EXERCISE AIM: The records that follow should be returned exactly, pictures excluded.

MATERIAL PROVIDED:

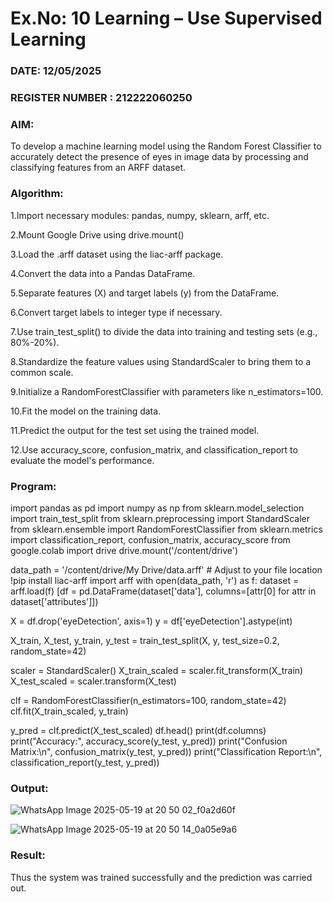 # Ex.No: 10 Learning – Use Supervised Learning  
### DATE: 12/05/2025                                                                           
### REGISTER NUMBER : 212222060250
### AIM: 
  To develop a machine learning model using the Random Forest Classifier to accurately detect the presence of eyes in image data by processing and classifying features from an ARFF dataset.


###  Algorithm:

1.Import necessary modules: pandas, numpy, sklearn, arff, etc.

2.Mount Google Drive using drive.mount()

3.Load the .arff dataset using the liac-arff package.

4.Convert the data into a Pandas DataFrame.

5.Separate features (X) and target labels (y) from the DataFrame.

6.Convert target labels to integer type if necessary.

7.Use train_test_split() to divide the data into training and testing sets (e.g., 80%-20%).

8.Standardize the feature values using StandardScaler to bring them to a common scale.

9.Initialize a RandomForestClassifier with parameters like n_estimators=100.

10.Fit the model on the training data.

11.Predict the output for the test set using the trained model.

12.Use accuracy_score, confusion_matrix, and classification_report to evaluate the model's performance.

### Program:

  import pandas as pd
  import numpy as np
  from sklearn.model_selection import train_test_split
  from sklearn.preprocessing import StandardScaler
  from sklearn.ensemble import RandomForestClassifier
  from sklearn.metrics import classification_report, confusion_matrix, accuracy_score
  from google.colab import drive
  drive.mount('/content/drive')

  data_path = '/content/drive/My Drive/data.arff'  # Adjust to your file location
  !pip install liac-arff
  import arff
  with open(data_path, 'r') as f:
      dataset = arff.load(f)
  [df = pd.DataFrame(dataset['data'], columns=[attr[0] for attr in dataset['attributes']])

  X = df.drop('eyeDetection', axis=1)
  y = df['eyeDetection'].astype(int)

  X_train, X_test, y_train, y_test = train_test_split(X, y, test_size=0.2, random_state=42)

  scaler = StandardScaler()
  X_train_scaled = scaler.fit_transform(X_train)
  X_test_scaled = scaler.transform(X_test)

  clf = RandomForestClassifier(n_estimators=100, random_state=42)
  clf.fit(X_train_scaled, y_train)

  y_pred = clf.predict(X_test_scaled)
  df.head()
  print(df.columns)
  print("Accuracy:", accuracy_score(y_test, y_pred))
  print("Confusion Matrix:\n", confusion_matrix(y_test, y_pred))
  print("Classification Report:\n", classification_report(y_test, y_pred)) 

### Output:

![WhatsApp Image 2025-05-19 at 20 50 02_f0a2d60f](https://github.com/user-attachments/assets/f970bee2-119e-4c7a-ba85-56ad3d194bf4)


![WhatsApp Image 2025-05-19 at 20 50 14_0a05e9a6](https://github.com/user-attachments/assets/76df4e27-d566-42d8-b0d8-3a3d2c65107b)




### Result:
Thus the system was trained successfully and the prediction was carried out.
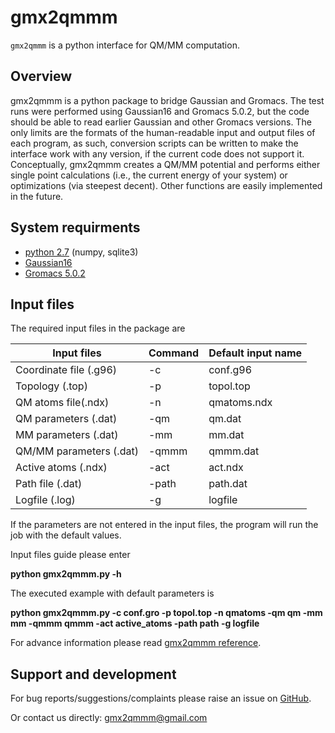 gmx2qmmm
======
`gmx2qmmm` is a python interface for QM/MM computation.

## Overview

gmx2qmmm is a python package to bridge Gaussian and Gromacs. The test runs were performed using Gaussian16 and Gromacs 5.0.2, but the code should be able to read earlier Gaussian and other Gromacs versions. The only limits are the formats of the human-readable input and output files of each program, as such, conversion scripts can be written to make the interface work with any version, if the current code does not support it.
Conceptually, gmx2qmmm creates a QM/MM potential and performs either single point calculations (i.e., the current energy of your system) or optimizations (via steepest decent). Other functions are easily implemented in the future.

## System requirments
 - [python 2.7] (numpy, sqlite3)
 - [Gaussian16]
 - [Gromacs 5.0.2]
 
## Input files
The required input files in the package are

|Input files|Command|Default input name|
| ------ | ------ | ------ |
|Coordinate file (.g96)|-c|conf.g96|
|Topology (.top)|-p|topol.top|
|QM atoms file(.ndx)|-n|qmatoms.ndx|
|QM parameters (.dat)|-qm|qm.dat|
|MM parameters (.dat)|-mm|mm.dat|
|QM/MM parameters (.dat)|-qmmm|qmmm.dat|
|Active atoms (.ndx)|-act|act.ndx|
|Path file (.dat)|-path|path.dat|
|Logfile (.log)|-g|logfile|

If the parameters are not entered in the input files, the program will run the job with the default values.

Input files guide please enter

**python gmx2qmmm.py -h**

The executed example with default parameters is

**python gmx2qmmm.py -c conf.gro -p topol.top -n qmatoms -qm qm -mm mm -qmmm qmmm -act active_atoms -path path -g logfile**

For advance information please read [gmx2qmmm reference].
## Support and development
For bug reports/suggestions/complaints please raise an issue on [GitHub].

Or contact us directly: [gmx2qmmm@gmail.com]


[python 2.7]:<https://www.python.org/download/releases/2.7>
[Gaussian16]:<https://gaussian.com/gaussian16/>
[Gromacs 5.0.2]:<http://www.gromacs.org>
[GitHub]:<https://github.com/gmx2qmmm/gmx2qmmm_portable>
[gmx2qmmm@gmail.com]:<mailto:gmx2qmmm@gmail.com>
[gmx2qmmm reference]:<https://drive.google.com/file/d/1ynMEmijAfRfvyLQYSU30lsO8aqFmTrgx/view?usp=sharing>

SOLUTION TO THIS TASK:
 # Ex.No: 10 Learning – Use Supervised Learning  
### DATE: 12/05/2025                                                                           
### REGISTER NUMBER : 212222060250
### AIM: 
  To develop a machine learning model using the Random Forest Classifier to accurately detect the presence of eyes in image data by processing and classifying features from an ARFF dataset.


###  Algorithm:

1.Import necessary modules: pandas, numpy, sklearn, arff, etc.

2.Mount Google Drive using drive.mount()

3.Load the .arff dataset using the liac-arff package.

4.Convert the data into a Pandas DataFrame.

5.Separate features (X) and target labels (y) from the DataFrame.

6.Convert target labels to integer type if necessary.

7.Use train_test_split() to divide the data into training and testing sets (e.g., 80%-20%).

8.Standardize the feature values using StandardScaler to bring them to a common scale.

9.Initialize a RandomForestClassifier with parameters like n_estimators=100.

10.Fit the model on the training data.

11.Predict the output for the test set using the trained model.

12.Use accuracy_score, confusion_matrix, and classification_report to evaluate the model's performance.

### Program:

  import pandas as pd
  import numpy as np
  from sklearn.model_selection import train_test_split
  from sklearn.preprocessing import StandardScaler
  from sklearn.ensemble import RandomForestClassifier
  from sklearn.metrics import classification_report, confusion_matrix, accuracy_score
  from google.colab import drive
  drive.mount('/content/drive')

  data_path = '/content/drive/My Drive/data.arff'  # Adjust to your file location
  !pip install liac-arff
  import arff
  with open(data_path, 'r') as f:
      dataset = arff.load(f)
  [df = pd.DataFrame(dataset['data'], columns=[attr[0] for attr in dataset['attributes']])

  X = df.drop('eyeDetection', axis=1)
  y = df['eyeDetection'].astype(int)

  X_train, X_test, y_train, y_test = train_test_split(X, y, test_size=0.2, random_state=42)

  scaler = StandardScaler()
  X_train_scaled = scaler.fit_transform(X_train)
  X_test_scaled = scaler.transform(X_test)

  clf = RandomForestClassifier(n_estimators=100, random_state=42)
  clf.fit(X_train_scaled, y_train)

  y_pred = clf.predict(X_test_scaled)
  df.head()
  print(df.columns)
  print("Accuracy:", accuracy_score(y_test, y_pred))
  print("Confusion Matrix:\n", confusion_matrix(y_test, y_pred))
  print("Classification Report:\n", classification_report(y_test, y_pred)) 

### Output:

![WhatsApp Image 2025-05-19 at 20 50 02_f0a2d60f](https://github.com/user-attachments/assets/f970bee2-119e-4c7a-ba85-56ad3d194bf4)


![WhatsApp Image 2025-05-19 at 20 50 14_0a05e9a6](https://github.com/user-attachments/assets/76df4e27-d566-42d8-b0d8-3a3d2c65107b)




### Result:
Thus the system was trained successfully and the prediction was carried out.
 gmx2qmmm
======
`gmx2qmmm` is a python interface for QM/MM computation.

## Overview

gmx2qmmm is a python package to bridge Gaussian and Gromacs. The test runs were performed using Gaussian16 and Gromacs 5.0.2, but the code should be able to read earlier Gaussian and other Gromacs versions. The only limits are the formats of the human-readable input and output files of each program, as such, conversion scripts can be written to make the interface work with any version, if the current code does not support it.
Conceptually, gmx2qmmm creates a QM/MM potential and performs either single point calculations (i.e., the current energy of your system) or optimizations (via steepest decent). Other functions are easily implemented in the future.

## System requirments
 - [python 2.7] (numpy, sqlite3)
 - [Gaussian16]
 - [Gromacs 5.0.2]
 
## Input files
The required input files in the package are

|Input files|Command|Default input name|
| ------ | ------ | ------ |
|Coordinate file (.g96)|-c|conf.g96|
|Topology (.top)|-p|topol.top|
|QM atoms file(.ndx)|-n|qmatoms.ndx|
|QM parameters (.dat)|-qm|qm.dat|
|MM parameters (.dat)|-mm|mm.dat|
|QM/MM parameters (.dat)|-qmmm|qmmm.dat|
|Active atoms (.ndx)|-act|act.ndx|
|Path file (.dat)|-path|path.dat|
|Logfile (.log)|-g|logfile|

If the parameters are not entered in the input files, the program will run the job with the default values.

Input files guide please enter

**python gmx2qmmm.py -h**

The executed example with default parameters is

**python gmx2qmmm.py -c conf.gro -p topol.top -n qmatoms -qm qm -mm mm -qmmm qmmm -act active_atoms -path path -g logfile**

For advance information please read [gmx2qmmm reference].
## Support and development
For bug reports/suggestions/complaints please raise an issue on [GitHub].

Or contact us directly: [gmx2qmmm@gmail.com]


[python 2.7]:<https://www.python.org/download/releases/2.7>
[Gaussian16]:<https://gaussian.com/gaussian16/>
[Gromacs 5.0.2]:<http://www.gromacs.org>
[GitHub]:<https://github.com/gmx2qmmm/gmx2qmmm_portable>
[gmx2qmmm@gmail.com]:<mailto:gmx2qmmm@gmail.com>
[gmx2qmmm reference]:<https://drive.google.com/file/d/1ynMEmijAfRfvyLQYSU30lsO8aqFmTrgx/view?usp=sharing>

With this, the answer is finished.